MoonSong
Rules-lawyering drama queen but not a munchkin
Emphazis mine. Sorry but no. The whole musical approach is what makes the bard class so special to begin with:A bard is the jack of all trades and it does not have to be represented by a single class. A rogue/druid/fighter or a rogue/wizard/ranger even just a simple rogue or fighter all of these seem very applicable. Tack on the bardic college background, add in the bard/warlord/leader specialty. I really like this concept. It really frees the character concept to do so much and still have the ability to boost your allies with words of praise via feats rather than spells.
Then a whole "musical" magic system does not have to be tacked on to the game and explained away with a wave of the hand and saying no one plays that class anyway. Example: if the bard was a wizard/rogue they would be a wizard and would cast as a wizard. They would still be able to boost allies via their bard specialty! very cool. Also there are several clerics and specific gods that would make excellent bards too!
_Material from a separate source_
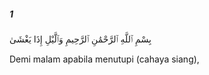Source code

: ##### 1

<span class="ayah">بِسْمِ ٱللَّهِ ٱلرَّحْمَٰنِ ٱلرَّحِيمِ وَٱلَّيْلِ إِذَا يَغْشَىٰ</span>

<span class="ayah_translation">Demi malam apabila menutupi (cahaya siang),</span>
Basic: Musical skills are about the only thing that makes a bard a bard (at least by late Rules Cyclopedia)
2e: Musical skills are the one thing bards have noone else has, (and IMHO the minstrel is the best Bard across all editions)
3.x: Musical skills got expanded on the transition to 3.5. Outside of core a bard with the right feats could become so focussed on Perform the bard actually turned SAD and was nearly impossible to disrupt.
PF: The musical repertorie got expanded and musical skills got severely nerfed.
4e: Musical skills got dumped and reduced to token flavor -and this is the one reason I think 4e bards weren't the best version of the class so far, they feel gimped without a meaningfull use for musical isntruments-, yet the potential was there in form of certain class features, magic items and bard rituals. A lot of powers had musical flavor and weapliments for bards were named with the "song-" prefix for a reason.
As long as the musical skills are there, I wouldn't mind if the bard had no inherent spellcasting ability and instead picked sorcerer, wizard or druid and advanced spellcasting at half level on one of these classes (with actual multiclass levels stacking) with bonus spells added to get the spells right.